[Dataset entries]
════════════════════
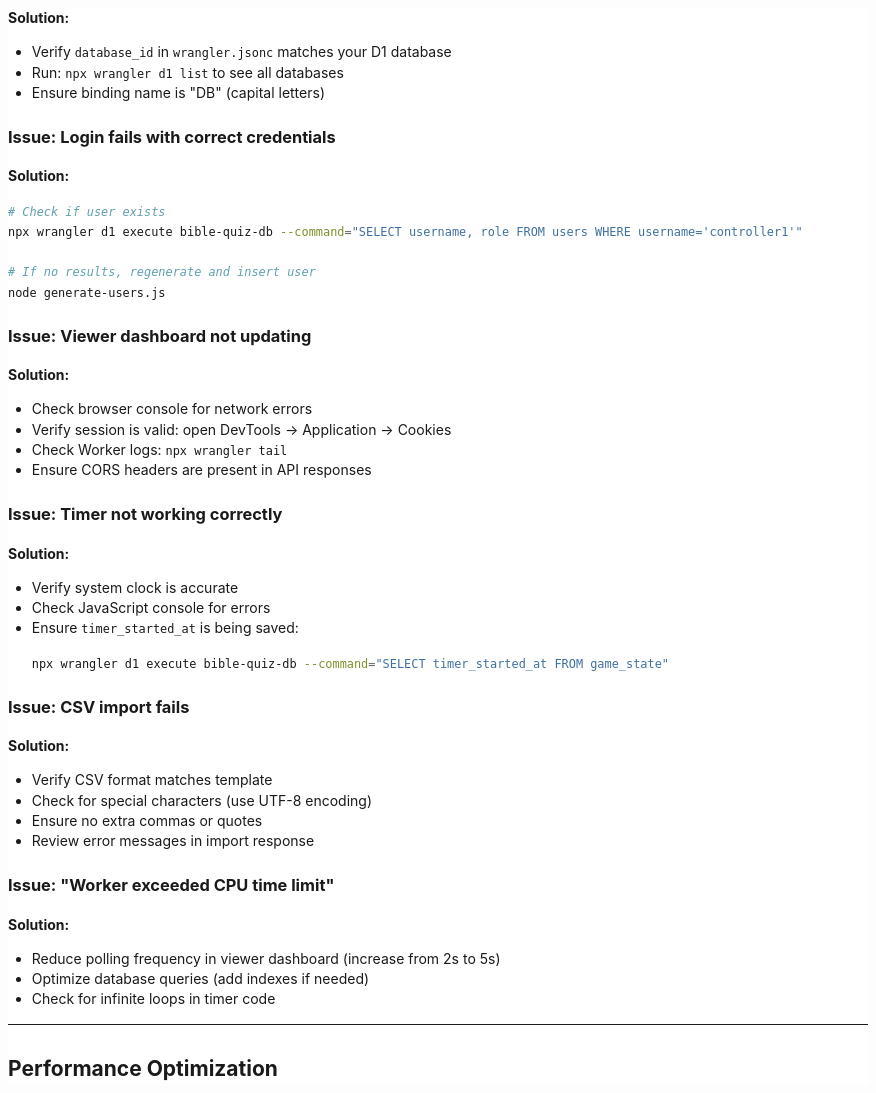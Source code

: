 **Solution:**
- Verify `database_id` in `wrangler.jsonc` matches your D1 database
- Run: `npx wrangler d1 list` to see all databases
- Ensure binding name is "DB" (capital letters)

### Issue: Login fails with correct credentials

**Solution:**
```bash
# Check if user exists
npx wrangler d1 execute bible-quiz-db --command="SELECT username, role FROM users WHERE username='controller1'"

# If no results, regenerate and insert user
node generate-users.js
```

### Issue: Viewer dashboard not updating

**Solution:**
- Check browser console for network errors
- Verify session is valid: open DevTools → Application → Cookies
- Check Worker logs: `npx wrangler tail`
- Ensure CORS headers are present in API responses

### Issue: Timer not working correctly

**Solution:**
- Verify system clock is accurate
- Check JavaScript console for errors
- Ensure `timer_started_at` is being saved: 
  ```bash
  npx wrangler d1 execute bible-quiz-db --command="SELECT timer_started_at FROM game_state"
  ```

### Issue: CSV import fails

**Solution:**
- Verify CSV format matches template
- Check for special characters (use UTF-8 encoding)
- Ensure no extra commas or quotes
- Review error messages in import response

### Issue: "Worker exceeded CPU time limit"

**Solution:**
- Reduce polling frequency in viewer dashboard (increase from 2s to 5s)
- Optimize database queries (add indexes if needed)
- Check for infinite loops in timer code

---

## Performance Optimization
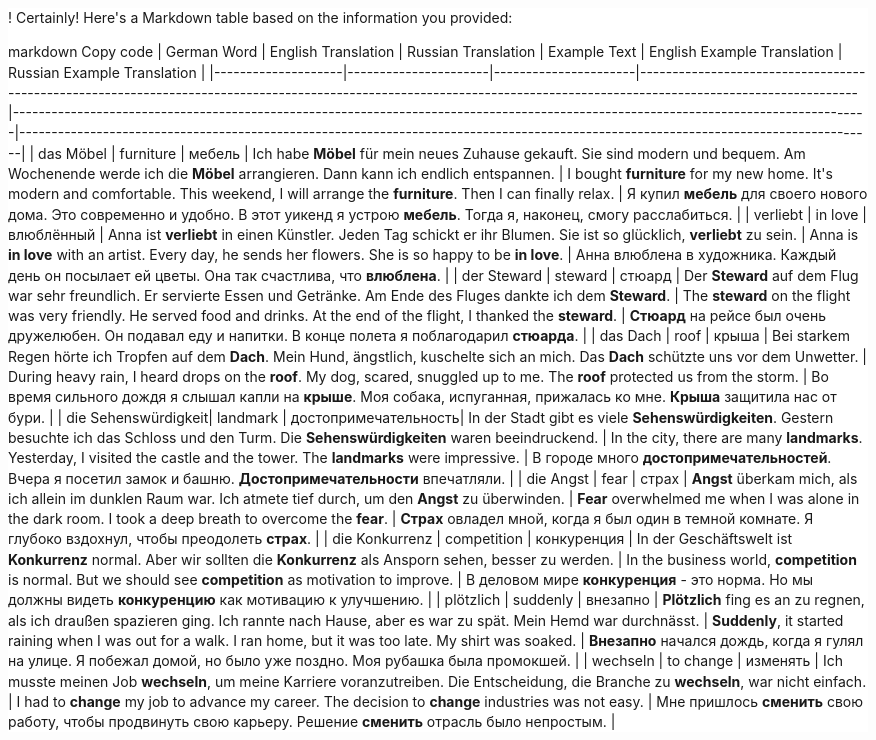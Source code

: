 !
Certainly! Here's a Markdown table based on the information you provided:

markdown
Copy code
| German Word        | English Translation | Russian Translation | Example Text                                                                                                                                                           | English Example Translation                                                                                                          | Russian Example Translation                                                                                                         |
|--------------------|----------------------|----------------------|-----------------------------------------------------------------------------------------------------------------------------------------------------------------------|-------------------------------------------------------------------------------------------------------------------------------------|-------------------------------------------------------------------------------------------------------------------------------------|
| das Möbel          | furniture            | мебель               | Ich habe **Möbel** für mein neues Zuhause gekauft. Sie sind modern und bequem. Am Wochenende werde ich die **Möbel** arrangieren. Dann kann ich endlich entspannen. | I bought **furniture** for my new home. It's modern and comfortable. This weekend, I will arrange the **furniture**. Then I can finally relax.              | Я купил **мебель** для своего нового дома. Это современно и удобно. В этот уикенд я устрою **мебель**. Тогда я, наконец, смогу расслабиться.       |
| verliebt           | in love              | влюблённый          | Anna ist **verliebt** in einen Künstler. Jeden Tag schickt er ihr Blumen. Sie ist so glücklich, **verliebt** zu sein.                                                  | Anna is **in love** with an artist. Every day, he sends her flowers. She is so happy to be **in love**.                              | Анна влюблена в художника. Каждый день он посылает ей цветы. Она так счастлива, что **влюблена**.                                 |
| der Steward        | steward              | стюард              | Der **Steward** auf dem Flug war sehr freundlich. Er servierte Essen und Getränke. Am Ende des Fluges dankte ich dem **Steward**.                                     | The **steward** on the flight was very friendly. He served food and drinks. At the end of the flight, I thanked the **steward**.   | **Стюард** на рейсе был очень дружелюбен. Он подавал еду и напитки. В конце полета я поблагодарил **стюарда**.                    |
| das Dach           | roof                 | крыша               | Bei starkem Regen hörte ich Tropfen auf dem **Dach**. Mein Hund, ängstlich, kuschelte sich an mich. Das **Dach** schützte uns vor dem Unwetter.                        | During heavy rain, I heard drops on the **roof**. My dog, scared, snuggled up to me. The **roof** protected us from the storm.      | Во время сильного дождя я слышал капли на **крыше**. Моя собака, испуганная, прижалась ко мне. **Крыша** защитила нас от бури.       |
| die Sehenswürdigkeit| landmark           | достопримечательность| In der Stadt gibt es viele **Sehenswürdigkeiten**. Gestern besuchte ich das Schloss und den Turm. Die **Sehenswürdigkeiten** waren beeindruckend.                       | In the city, there are many **landmarks**. Yesterday, I visited the castle and the tower. The **landmarks** were impressive.       | В городе много **достопримечательностей**. Вчера я посетил замок и башню. **Достопримечательности** впечатляли.                  |
| die Angst          | fear                 | страх               | **Angst** überkam mich, als ich allein im dunklen Raum war. Ich atmete tief durch, um den **Angst** zu überwinden.                                                    | **Fear** overwhelmed me when I was alone in the dark room. I took a deep breath to overcome the **fear**.                         | **Страх** овладел мной, когда я был один в темной комнате. Я глубоко вздохнул, чтобы преодолеть **страх**.                       |
| die Konkurrenz     | competition          | конкуренция         | In der Geschäftswelt ist **Konkurrenz** normal. Aber wir sollten die **Konkurrenz** als Ansporn sehen, besser zu werden.                                               | In the business world, **competition** is normal. But we should see **competition** as motivation to improve.                  | В деловом мире **конкуренция** - это норма. Но мы должны видеть **конкуренцию** как мотивацию к улучшению.                  |
| plötzlich          | suddenly             | внезапно            | **Plötzlich** fing es an zu regnen, als ich draußen spazieren ging. Ich rannte nach Hause, aber es war zu spät. Mein Hemd war durchnässt.                               | **Suddenly**, it started raining when I was out for a walk. I ran home, but it was too late. My shirt was soaked.                  | **Внезапно** начался дождь, когда я гулял на улице. Я побежал домой, но было уже поздно. Моя рубашка была промокшей.               |
| wechseln           | to change            | изменять            | Ich musste meinen Job **wechseln**, um meine Karriere voranzutreiben. Die Entscheidung, die Branche zu **wechseln**, war nicht einfach.                                  | I had to **change** my job to advance my career. The decision to **change** industries was not easy.                              | Мне пришлось **сменить** свою работу, чтобы продвинуть свою карьеру. Решение **сменить** отрасль было непростым.                  |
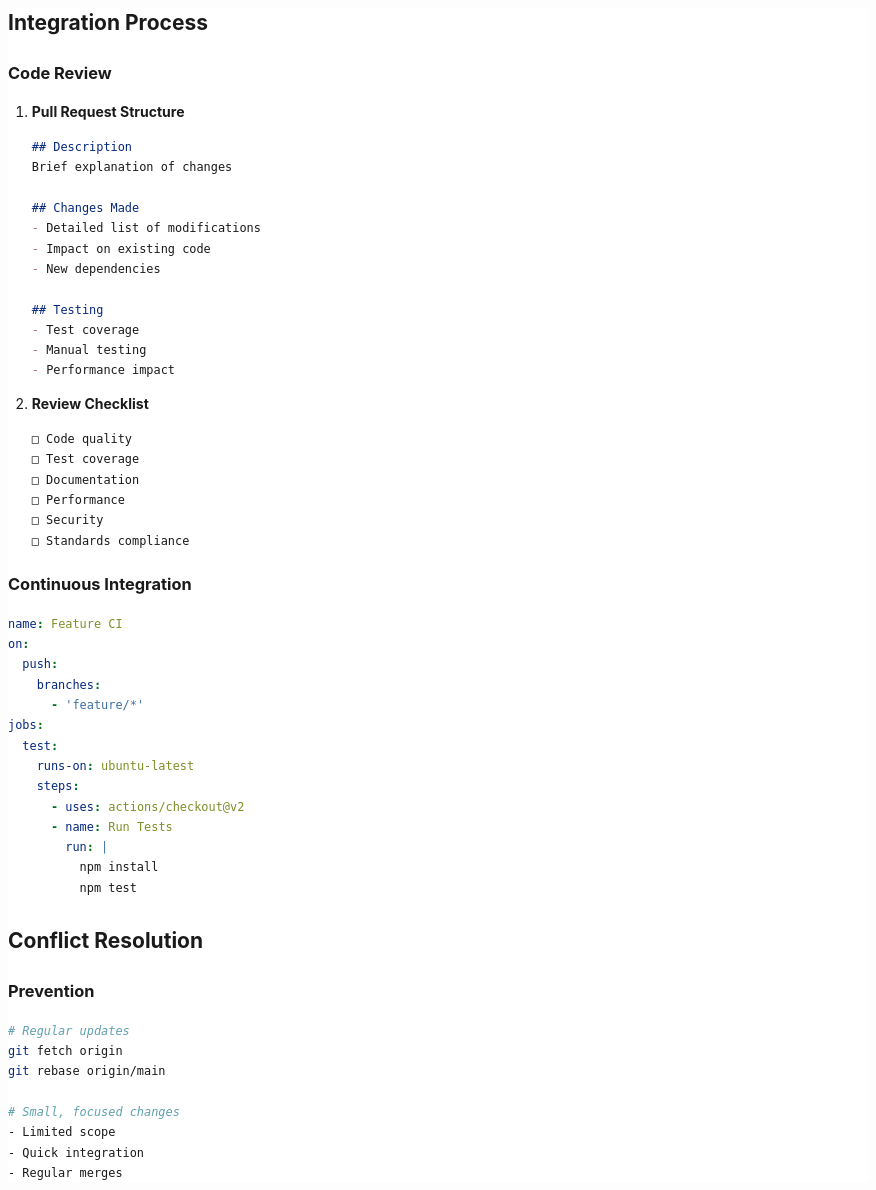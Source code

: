 ## Integration Process

### Code Review
1. **Pull Request Structure**
   ```markdown
   ## Description
   Brief explanation of changes
   
   ## Changes Made
   - Detailed list of modifications
   - Impact on existing code
   - New dependencies
   
   ## Testing
   - Test coverage
   - Manual testing
   - Performance impact
   ```

2. **Review Checklist**
   ```
   □ Code quality
   □ Test coverage
   □ Documentation
   □ Performance
   □ Security
   □ Standards compliance
   ```

### Continuous Integration
```yaml
name: Feature CI
on:
  push:
    branches:
      - 'feature/*'
jobs:
  test:
    runs-on: ubuntu-latest
    steps:
      - uses: actions/checkout@v2
      - name: Run Tests
        run: |
          npm install
          npm test
```

## Conflict Resolution

### Prevention
```bash
# Regular updates
git fetch origin
git rebase origin/main

# Small, focused changes
- Limited scope
- Quick integration
- Regular merges
```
════════════════════
_WHAT YOU NEED TO DO_
Among the lines above, return those that hold the word "dashboard".

_SOLUTION FOR THIS PROBLEM_
### Issue: Viewer dashboard not updating
- Reduce polling frequency in viewer dashboard (increase from 2s to 5s)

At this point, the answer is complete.